Le soulèvement de l’imam Hussein pour préserver les fondements de l’islam face à un pouvoir oppressif et déviant, constitue l’échelle de valeur par laquelle tous les événements de la vie du musulman qu’ils soient petits ou grands doivent être sous pesés. Toute la terre est Karbala, tous les jours sont achoura. En tant que musulman, quelle a été notre posture au cours de l’année écoulée? Quel bilan en faire? Avons-nous suffisamment œuvré pour être aligné avec notre identité musulmane face aux événements en cours, comme Hussein et ses compagnons ? Ou nous sommes nous laissés aller ? Telles peuvent être les questions à se poser.
La cohérence peut être définie comme l’établissement d’un sens entre plusieurs éléments ou faits reliés les uns les autres ; ainsi sa quête peut être individuelle ou collective, voire même globale.
Face aux crises et bouleversements, des solutions sont proposées, on a très souvent entendu au cours de ces derniers mois se développer les concepts de résilience, d’agilité, de coaching, de développement personnel …tout un lexique qui caractérise des pratiques d’auto-prise en charge du sujet pour sortir de ses difficultés, qu’elles soient matérielles ou psychologiques. Mais tout cela ne s’adresse en réalité qu’au petit « moi » de l’individu et à bien y regarder il s’agit de positionner son égo, son nafs, de lui donner plus de poids face à l’autre ou à l’adversité. Ce qui peut sembler de prime abord très positif dans un sens, peut dans un autre, être contradictoire avec les enseignements de l’islam authentique, qui privilégie l’autre, c’est à dire le prochain, tel qu’enseigné par le prophète PSL, et sa sainte famille. Dès lors, face à la peur, au manque, à la détresse qui choisissons nous d’être ? Quel alignement réaliser, mettre en avant notre égo, ou être en concordance avec notre âme ? C’est tout le défi de la quête de cohérence entre notre identité, nos valeurs, nos actes en tant que croyant face à un quotidien éprouvant.

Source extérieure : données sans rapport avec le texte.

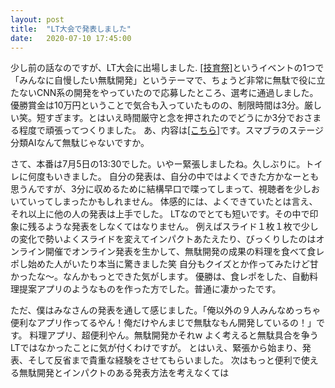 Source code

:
 ```yaml
---
layout: post
title:  "LT大会で発表しました"
date:   2020-07-10 17:45:00 
---
```


少し前の話なのですが、LT大会に出場しました. 
[[技育祭]][geek]というイベントの1つで「みんなに自慢したい無駄開発」というテーマで、ちょうど非常に無駄で役に立たないCNN系の開発をやっていたので応募したところ、選考に通過しました。優勝賞金は10万円ということで気合も入っていたものの、制限時間は3分。厳しい笑。短すぎます。とはいえ時間厳守と念を押されたのでどうにか3分でおさまる程度で頑張ってつくりました。
あ、内容は[[こちら]][suma]です。スマブラのステージ分類AIなんて無駄じゃないですか。

さて、本番は7月5日の13:30でした。いやー緊張しましたね。久しぶりに。トイレに何度もいきました。
自分の発表は、自分の中ではよくできた方かなーとも思うんですが、3分に収めるために結構早口で喋ってしまって、視聴者を少しおいていってしまったかもしれません。
体感的には、よくできていたとは言え、それ以上に他の人の発表は上手でした。
LTなのでとても短いです。その中で印象に残るような発表をしなくてはなりません。
例えばスライド１枚１枚で少しの変化で勢いよくスライドを変えてインパクトあたえたり、びっくりしたのはオンライン開催でオンライン発表を生かして、無駄開発の成果の料理を食べて食レポし始めた人がいたり本当に驚きました笑
自分もクイズとか作ってみたけど甘かったな〜。なんかもっとできた気がします。
優勝は、食レポをした、自動料理提案アプリのようなものを作った方でした。普通に凄かったです。

ただ、僕はみなさんの発表を通して感じました。「俺以外の９人みんなめっちゃ便利なアプリ作ってるやん！俺だけやんまじで無駄なもん開発しているの！」です。
料理アプリ、超便利やん。無駄開発かそれw
よく考えると無駄具合を争うLTではなかったことに気が付くわけですが。
とはいえ、緊張から始まり、発表、そして反省まで貴重な経験をさせてもらいました。
次はもっと便利で使える無駄開発とインパクトのある発表方法を考えなくては


[geek]: https://talent.supporterz.jp/geeksai/2020/
[suma]: https://qiita.com/daikiclimate/items/8d094e4b7cec4e55cade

Les événements de Karbala, le sacrifice de Hussein pour préserver la droiture en interdisant le blâmable et en enjoignant le bien ; cette ligne de conduite tracée de manière si tragique et douloureuse doit rester gravée dans les esprits, en tant de paix ou de guerre. La conduite égotique reste illusoire, seule la transcendance par le retour à une spiritualité vraie et authentique à travers les Ahl Bayt constitue un socle solide et durable qui peut permettre à l’individu de traverser le plus sereinement possible les difficultés existentielles.
C’est l’arche du salut qu’Allah, avec le coran, nous a légué après le départ du Prophète PSL pour l’autre monde, afin de nous permettre d’atteindre la félicité ici-bas et dans l’au delà ; qu’est-ce la félicité si ce n’est harmonie et apaisement intérieur.
Quand le chaos s’établit et se propage de manière vertigineuse on ne peut trouver refuge que dans l’ordre déterminé par le Divin, l’imamat des Ahl bayt, qui est un retour aux véritables sources de l’Islam. Symbole de patience, de vertu, de dignité, d’honneur et de foi, le soulèvement de l’imam Hussein à Karbala est un cas d’école qui doit être convoqué à chaque instant de trouble afin de nous aligner avec notre âme et atteindre ainsi la plus haute conscience.
Alors, autant il ya une construction sémantique autour du « moi » pour favoriser son renforcement, autant il est nécessaire de réinventer un vocabulaire du Grand Soi ou de l’âme, qui se nourrit du partage, de l’amour inconditionnel, de l’amour du bien et surtout d’espoir et de paix. Les mots sont porteurs de sens, de contenus, de pratiques, d’énergies, de vibrations et de forces créatrices ; entrainons-nous à redécouvrir et mettre en pratique à travers les enseignements des imams infaillibles d’Ahl bayt le langage de l’Islam et du Coran. Langage qui, en réalité n’est que le langage du cœur ; ainsi, s’harmoniseraient nos pensées, nos actes et les murmures de notre cœur.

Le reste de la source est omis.